It is to be observed that, according to Derham's experiments, the temperature of the air, whether dry or moist, cold or hot, causes no variation in the velocity of sound. This philosopher had often an opportunity of seeing the flash and hearing the report of cannon fired at Blackheath, 9 or 10 miles distant, from Upminster, the place of his residence; but whatever might be the state of the weather, he always counted the same number of half seconds, between the moment of seeing the flash and that of hearing the report, unless any wind blew from either of these places, in which case the number of the seconds varied from 111 to 112. It may be readily conceived, that if the wind impelled the fluid put into a state of vibration, towards the place of the observer, the vibrations would reach him sooner than if the fluid had been at rest, or had been impelled in a contrary direction.

But notwithstanding what Derham has said, we can hardly be persuaded that the velocity of sound is not affected by the temperature of the air; for when the air is heated, and consequently more rarefied or elastic, the vibrations must be more rapid: observations on this subject ought to be carefully repeated.

An inaccessible distance then may be measured by means of sound. For this purpose provide a pendulum that swings half seconds, which may be done by suspending from a thread a ball of lead, half an inch in diameter, in such a manner, that there shall be exactly 9 inches, or 9 between the centre of the ball and the point of suspension; then the moment you perceive the flash of a cannon, or musket, let go the pendulum, and count how many. vibrations it makes till the instant when you hear the report if you then multiply this number by 571 feet, you will have the distance of the place where the musket or cannon was fired.

We here suppose the weather to be calm, or that the wind blows only in a transversal direction; for if the wind blows towards the observer from the place where the cannon or gun is fired, and if it be violent, as many times 12 feet as there have been counted half seconds must be added to the distance found; and in the contrary case, that is to say, if the wind blows from the observer, towards the quarter where the explosion is made, they must be subtracted. It is well known that a violent wind makes the air move at the rate of about 24 feet per second, which is nearly the 48th part of the velocity of sound. If the wind be moderate, a 96th may be added or subtracted; and if it be weak, but sensible, a 192d: but this correction, especially in the latter case, seems to be superfluous; for can we ever flatter ourselves that we have not erred a 192d part in the measuring of time?
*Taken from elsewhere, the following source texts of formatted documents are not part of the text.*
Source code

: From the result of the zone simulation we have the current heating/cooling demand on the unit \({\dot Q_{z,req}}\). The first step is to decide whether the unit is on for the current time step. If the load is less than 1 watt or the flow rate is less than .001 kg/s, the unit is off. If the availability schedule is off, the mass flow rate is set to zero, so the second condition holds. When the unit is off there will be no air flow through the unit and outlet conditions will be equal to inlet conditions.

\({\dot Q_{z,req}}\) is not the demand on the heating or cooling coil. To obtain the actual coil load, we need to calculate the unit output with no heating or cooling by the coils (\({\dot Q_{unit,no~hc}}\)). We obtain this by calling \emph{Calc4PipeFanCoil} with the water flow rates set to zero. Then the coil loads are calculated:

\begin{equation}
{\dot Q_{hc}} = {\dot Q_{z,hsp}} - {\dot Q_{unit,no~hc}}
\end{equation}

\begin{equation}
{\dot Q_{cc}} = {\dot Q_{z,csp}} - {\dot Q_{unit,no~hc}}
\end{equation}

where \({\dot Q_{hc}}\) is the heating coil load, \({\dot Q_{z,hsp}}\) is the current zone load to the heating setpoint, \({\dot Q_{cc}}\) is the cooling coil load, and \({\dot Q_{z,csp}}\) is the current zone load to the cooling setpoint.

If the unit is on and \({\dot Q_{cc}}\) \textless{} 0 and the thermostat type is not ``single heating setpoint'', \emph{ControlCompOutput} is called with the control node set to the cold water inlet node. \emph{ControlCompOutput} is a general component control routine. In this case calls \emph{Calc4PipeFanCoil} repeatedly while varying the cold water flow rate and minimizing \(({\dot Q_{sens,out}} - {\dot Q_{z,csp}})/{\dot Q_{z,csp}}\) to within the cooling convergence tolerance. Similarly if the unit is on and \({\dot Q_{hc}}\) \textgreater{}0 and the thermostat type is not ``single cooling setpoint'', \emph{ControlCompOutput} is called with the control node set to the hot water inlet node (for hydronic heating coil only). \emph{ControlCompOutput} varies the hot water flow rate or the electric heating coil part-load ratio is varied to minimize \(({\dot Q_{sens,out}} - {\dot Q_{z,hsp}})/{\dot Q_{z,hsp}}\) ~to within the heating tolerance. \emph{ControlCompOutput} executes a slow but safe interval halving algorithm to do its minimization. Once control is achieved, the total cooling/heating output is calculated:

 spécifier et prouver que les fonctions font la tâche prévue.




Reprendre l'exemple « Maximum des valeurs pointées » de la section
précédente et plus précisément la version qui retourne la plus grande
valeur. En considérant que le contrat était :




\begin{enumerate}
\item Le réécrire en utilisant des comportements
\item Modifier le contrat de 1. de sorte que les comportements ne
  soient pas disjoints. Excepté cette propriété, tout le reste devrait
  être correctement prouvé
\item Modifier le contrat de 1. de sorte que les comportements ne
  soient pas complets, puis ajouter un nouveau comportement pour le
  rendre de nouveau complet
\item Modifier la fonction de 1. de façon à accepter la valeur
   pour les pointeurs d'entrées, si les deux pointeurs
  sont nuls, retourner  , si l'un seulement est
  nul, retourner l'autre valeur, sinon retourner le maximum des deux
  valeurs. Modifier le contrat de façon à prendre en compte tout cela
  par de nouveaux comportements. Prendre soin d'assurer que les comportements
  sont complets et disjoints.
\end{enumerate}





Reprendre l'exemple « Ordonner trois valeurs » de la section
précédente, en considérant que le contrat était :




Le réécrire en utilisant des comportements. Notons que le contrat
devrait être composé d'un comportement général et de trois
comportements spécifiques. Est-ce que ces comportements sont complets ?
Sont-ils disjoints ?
This method may be employed to determine the distance of ships at sea, or in a harbour, when they fire guns, provided the flash can be seen, and the explosion heard. During a storm also, the distance

of a thunder-cloud may be determined in the same manner. But as a pendulum is not always to be obtained, its place may be supplied by observing the beats of the pulse, for when in its usual state, each interval between the pulsations is almost equal to a second; but when quick and elevated, each pulsation is equal to only two thirds of a second.

ARTICLE III.

How sounds may be propagated in every direction without confufion.

This is a very singular phenomenon in the propagation of sounds; for if several persons speak at the same time, or play on instruments, their different sounds are heard simultaneously, or all together, either by one person, or by several persons, without being confounded in passing through the same place in different directions, or without damping each other. Let us endeavour to account for this phenomenon.
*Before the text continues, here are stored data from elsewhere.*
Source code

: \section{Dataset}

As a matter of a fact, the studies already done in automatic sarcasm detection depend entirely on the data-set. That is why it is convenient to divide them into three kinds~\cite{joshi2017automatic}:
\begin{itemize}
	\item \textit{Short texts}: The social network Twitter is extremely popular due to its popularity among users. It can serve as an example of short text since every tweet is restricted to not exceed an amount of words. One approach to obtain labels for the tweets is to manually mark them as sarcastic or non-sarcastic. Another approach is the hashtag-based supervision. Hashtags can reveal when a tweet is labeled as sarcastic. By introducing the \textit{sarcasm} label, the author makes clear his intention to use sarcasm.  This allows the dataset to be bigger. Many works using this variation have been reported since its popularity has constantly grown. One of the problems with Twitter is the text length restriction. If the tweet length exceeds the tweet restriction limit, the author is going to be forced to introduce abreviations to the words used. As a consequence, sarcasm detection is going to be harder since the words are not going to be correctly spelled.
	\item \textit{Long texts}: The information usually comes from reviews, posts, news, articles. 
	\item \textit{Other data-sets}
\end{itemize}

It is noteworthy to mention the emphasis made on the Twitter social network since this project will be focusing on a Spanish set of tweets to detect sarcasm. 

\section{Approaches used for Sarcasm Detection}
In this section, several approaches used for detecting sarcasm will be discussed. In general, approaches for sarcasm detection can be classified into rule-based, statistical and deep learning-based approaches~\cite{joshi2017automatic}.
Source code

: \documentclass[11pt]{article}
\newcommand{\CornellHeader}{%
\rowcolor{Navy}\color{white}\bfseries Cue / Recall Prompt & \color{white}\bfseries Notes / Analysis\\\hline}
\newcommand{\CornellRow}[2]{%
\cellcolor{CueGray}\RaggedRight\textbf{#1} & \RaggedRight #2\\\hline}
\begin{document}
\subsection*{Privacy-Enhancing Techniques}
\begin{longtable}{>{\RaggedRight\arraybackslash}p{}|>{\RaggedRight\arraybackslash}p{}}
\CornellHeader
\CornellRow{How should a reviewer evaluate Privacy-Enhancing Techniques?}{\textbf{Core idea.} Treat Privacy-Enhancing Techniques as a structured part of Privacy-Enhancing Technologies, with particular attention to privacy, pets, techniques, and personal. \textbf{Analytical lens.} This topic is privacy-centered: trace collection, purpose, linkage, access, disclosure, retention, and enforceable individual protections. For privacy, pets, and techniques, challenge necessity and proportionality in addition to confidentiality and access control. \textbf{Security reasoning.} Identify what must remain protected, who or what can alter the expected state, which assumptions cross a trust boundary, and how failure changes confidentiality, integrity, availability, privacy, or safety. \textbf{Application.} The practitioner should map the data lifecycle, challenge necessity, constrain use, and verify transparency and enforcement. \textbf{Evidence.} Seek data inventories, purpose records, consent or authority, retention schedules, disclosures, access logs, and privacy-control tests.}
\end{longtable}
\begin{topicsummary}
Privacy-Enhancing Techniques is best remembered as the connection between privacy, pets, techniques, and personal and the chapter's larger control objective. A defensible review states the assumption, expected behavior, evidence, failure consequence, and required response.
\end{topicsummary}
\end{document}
The cause no doubt is to be found in the property of elastic bodies. For let us conceive a series of globules equally elastic, and all contiguous, and let us suppose that a globule is impelled with any velocity whatever against the first of the series: it is well known that in a very short time the motion will be transmitted to the other extremity, so that the last globule will have the same motion communicated to it as if it had been itself immediately impelled. Now if two globules with unequal velocities impel at the same time the two extremities of the series, the globule a, for example, the extremity A, and the globule b the extremity B (fig. 1 pl. 15), it is

certain, from the well known properties of elastic bodies, that the globules a and b, after being a mo ment at rest, will be repelled, making an exchange of velocity, as if they had been immediately impelled against each other.

If we suppose a second series of globules, intersecting the former in a transversal direction, the motion of this second series will be transmitted by means of the common globule, from one end to the other of this series, in the same manner as if it had been alone. The case will be the same if two, three, four or more series cross the first one, either in the same point or in different points. The particular motion communicated to the beginning of each series, will be transmitted to the other end, as if that series were alone.
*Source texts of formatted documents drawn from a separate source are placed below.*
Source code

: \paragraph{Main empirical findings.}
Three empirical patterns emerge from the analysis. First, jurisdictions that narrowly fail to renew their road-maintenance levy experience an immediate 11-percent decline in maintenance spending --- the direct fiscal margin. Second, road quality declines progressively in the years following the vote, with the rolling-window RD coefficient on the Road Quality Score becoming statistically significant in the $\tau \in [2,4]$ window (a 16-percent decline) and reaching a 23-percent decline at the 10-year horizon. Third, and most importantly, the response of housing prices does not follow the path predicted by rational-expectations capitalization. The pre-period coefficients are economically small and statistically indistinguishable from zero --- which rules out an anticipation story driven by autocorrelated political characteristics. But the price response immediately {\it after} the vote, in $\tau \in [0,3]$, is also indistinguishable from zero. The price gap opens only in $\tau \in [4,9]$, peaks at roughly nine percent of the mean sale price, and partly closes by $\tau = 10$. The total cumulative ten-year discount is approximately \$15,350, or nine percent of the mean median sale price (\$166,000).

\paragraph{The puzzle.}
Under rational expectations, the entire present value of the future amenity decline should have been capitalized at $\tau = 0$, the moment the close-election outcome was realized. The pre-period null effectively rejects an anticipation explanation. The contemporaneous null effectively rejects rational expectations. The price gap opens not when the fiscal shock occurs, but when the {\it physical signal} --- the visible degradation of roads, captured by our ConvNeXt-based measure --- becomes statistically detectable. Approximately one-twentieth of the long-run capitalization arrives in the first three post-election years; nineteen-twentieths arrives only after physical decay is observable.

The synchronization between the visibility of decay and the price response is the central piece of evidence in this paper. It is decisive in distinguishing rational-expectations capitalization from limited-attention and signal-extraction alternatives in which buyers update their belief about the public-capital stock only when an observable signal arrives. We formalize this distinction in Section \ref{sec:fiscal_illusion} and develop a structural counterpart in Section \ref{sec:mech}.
This comparison may serve to shew how several sounds may be transmitted in all directions, by the help of the same medium; but it must be allowed that there are some small differences.

For, in the first place, we must not conceive the air, which is the vehicle of sound, to be composed of elastic globules, disposed in such regular series as those here supposed: each particle of air is no doubt in contact with several others at the same time, and its motion is thereby communicated in every direc tion. Hence it happens that the sound, which would reach to a very great distance almost without diminution, if communicated as here supposed, experiences a considerable decrease, in proportion as it recedes from the body which produced it. Though the movement by which sound is transmitted be more complex, there is reason to believe that it is reduced, in the last instance, to something similar to what has been here described,

The second difference arises from the particles of air by which the organ of hearing is immediately affected, not having a movement of translation, like the last globule of the series, which proceeds with a greater or less velocity, in consequence of the shock that impels the other extremity of the series. But the movement in the air consists merely of an undulation or vibration, which, in consequence of the elasticity of its aerian particles, is transmitted to the extremity of the series, such as it was received at the other. It must be observed that the sonorous body communicates to the air, which it touches, vibrations isochronous with those which it experiences itself; and that the same vibrations are transmitted from the one end to the other of the series, and always with the same velocity: for we are taught by experience that a grave sound, ceteris paribus, does not employ more time, than an acute one, to pass through a determinate space.

ARTICLE IV.

Of Echoes; how produced; account of the most remarkable echoes, and of some phenomena respecting them.

Echoes are well known; but however common this phenomenon may be, it must be allowed that the manner in which it is produced is still involved in considerable obscurity, and that the explanation given of it does not sufficiently account for all the circumstances attending it.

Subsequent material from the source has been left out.